START RECORDS TO PROCESS

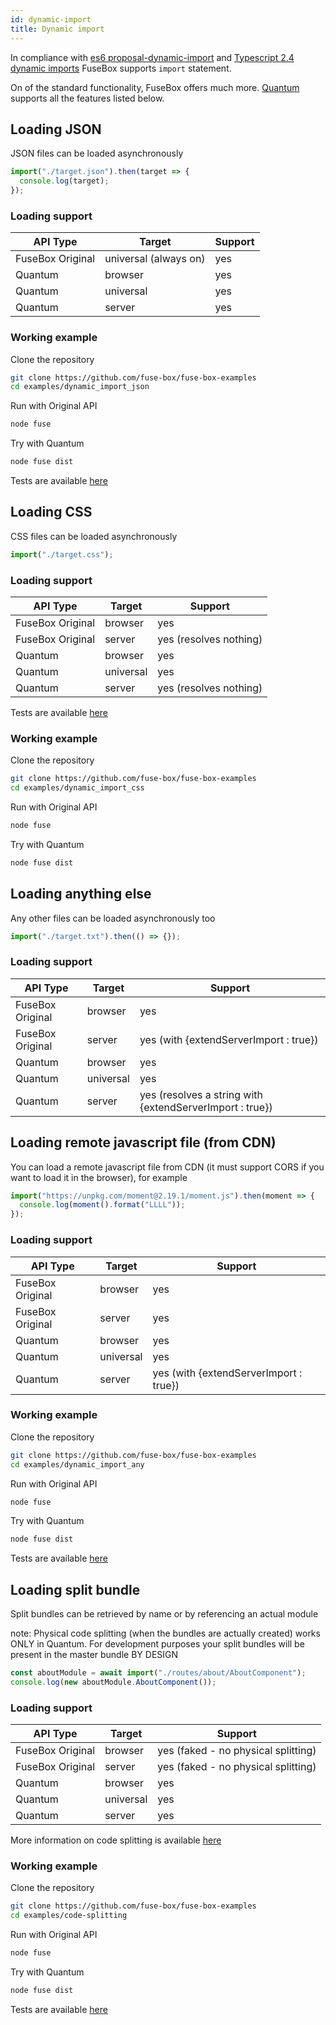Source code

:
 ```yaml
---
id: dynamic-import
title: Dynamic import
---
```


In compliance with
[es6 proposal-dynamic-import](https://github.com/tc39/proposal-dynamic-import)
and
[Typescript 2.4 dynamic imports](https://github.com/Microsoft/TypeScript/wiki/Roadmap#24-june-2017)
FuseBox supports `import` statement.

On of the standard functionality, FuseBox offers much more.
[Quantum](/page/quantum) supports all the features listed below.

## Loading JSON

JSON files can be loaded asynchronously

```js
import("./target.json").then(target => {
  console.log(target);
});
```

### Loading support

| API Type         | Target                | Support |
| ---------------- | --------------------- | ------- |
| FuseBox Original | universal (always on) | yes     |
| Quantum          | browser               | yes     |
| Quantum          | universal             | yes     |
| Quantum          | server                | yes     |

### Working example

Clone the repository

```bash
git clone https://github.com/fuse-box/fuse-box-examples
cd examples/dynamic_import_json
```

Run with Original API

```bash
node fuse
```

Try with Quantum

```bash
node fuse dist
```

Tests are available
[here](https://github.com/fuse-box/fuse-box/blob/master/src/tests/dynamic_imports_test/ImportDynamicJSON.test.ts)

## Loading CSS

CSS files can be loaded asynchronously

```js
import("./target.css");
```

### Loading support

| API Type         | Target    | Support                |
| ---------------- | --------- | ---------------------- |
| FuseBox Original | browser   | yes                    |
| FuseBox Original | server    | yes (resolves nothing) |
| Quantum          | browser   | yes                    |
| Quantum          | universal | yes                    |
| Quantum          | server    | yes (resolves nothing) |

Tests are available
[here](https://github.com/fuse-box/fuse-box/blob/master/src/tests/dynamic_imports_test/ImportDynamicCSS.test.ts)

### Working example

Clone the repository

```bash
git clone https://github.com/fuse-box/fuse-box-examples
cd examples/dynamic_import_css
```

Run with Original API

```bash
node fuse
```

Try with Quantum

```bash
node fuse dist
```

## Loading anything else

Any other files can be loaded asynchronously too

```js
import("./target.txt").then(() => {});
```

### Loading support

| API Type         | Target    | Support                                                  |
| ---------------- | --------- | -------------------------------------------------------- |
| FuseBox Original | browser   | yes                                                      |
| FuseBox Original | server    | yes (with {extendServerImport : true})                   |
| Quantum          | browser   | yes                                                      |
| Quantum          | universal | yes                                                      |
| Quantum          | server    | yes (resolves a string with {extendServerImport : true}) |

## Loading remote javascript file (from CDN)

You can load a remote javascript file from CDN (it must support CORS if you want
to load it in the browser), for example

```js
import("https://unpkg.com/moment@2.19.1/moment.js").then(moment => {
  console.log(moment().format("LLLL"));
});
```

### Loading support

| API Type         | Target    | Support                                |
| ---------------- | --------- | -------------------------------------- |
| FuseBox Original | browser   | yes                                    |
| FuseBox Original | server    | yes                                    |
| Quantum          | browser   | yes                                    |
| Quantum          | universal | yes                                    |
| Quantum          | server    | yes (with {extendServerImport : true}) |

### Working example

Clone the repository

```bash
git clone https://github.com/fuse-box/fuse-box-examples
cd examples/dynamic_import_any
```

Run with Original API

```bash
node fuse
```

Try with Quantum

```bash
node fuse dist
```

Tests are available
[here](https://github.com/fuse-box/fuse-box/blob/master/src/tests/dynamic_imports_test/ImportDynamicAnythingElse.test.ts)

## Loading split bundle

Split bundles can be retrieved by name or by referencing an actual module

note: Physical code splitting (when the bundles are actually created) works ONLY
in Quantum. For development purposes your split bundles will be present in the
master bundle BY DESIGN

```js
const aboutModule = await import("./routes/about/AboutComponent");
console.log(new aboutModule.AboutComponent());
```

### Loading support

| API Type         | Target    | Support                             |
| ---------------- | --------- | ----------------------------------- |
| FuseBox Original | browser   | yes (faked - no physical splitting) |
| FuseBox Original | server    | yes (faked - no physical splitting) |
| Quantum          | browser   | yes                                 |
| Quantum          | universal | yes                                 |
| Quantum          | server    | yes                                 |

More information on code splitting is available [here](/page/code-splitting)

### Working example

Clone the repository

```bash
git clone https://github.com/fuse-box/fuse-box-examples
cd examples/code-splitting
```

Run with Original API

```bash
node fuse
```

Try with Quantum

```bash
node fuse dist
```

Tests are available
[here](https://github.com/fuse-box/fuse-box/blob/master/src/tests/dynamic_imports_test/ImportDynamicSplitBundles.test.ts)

END RECORDS TO PROCESS

Write out exactly and only the lines that run from the start of the data above through the line containing "Original | universal", leaving the pictures out.

ANSWER FOR THE TASK:
Source code

:
 ```yaml
---
id: dynamic-import
title: Dynamic import
---
```


In compliance with
[es6 proposal-dynamic-import](https://github.com/tc39/proposal-dynamic-import)
and
[Typescript 2.4 dynamic imports](https://github.com/Microsoft/TypeScript/wiki/Roadmap#24-june-2017)
FuseBox supports `import` statement.

On of the standard functionality, FuseBox offers much more.
[Quantum](/page/quantum) supports all the features listed below.

## Loading JSON

JSON files can be loaded asynchronously

```js
import("./target.json").then(target => {
  console.log(target);
});
```

### Loading support

| API Type         | Target                | Support |
| ---------------- | --------------------- | ------- |
| FuseBox Original | universal (always on) | yes     |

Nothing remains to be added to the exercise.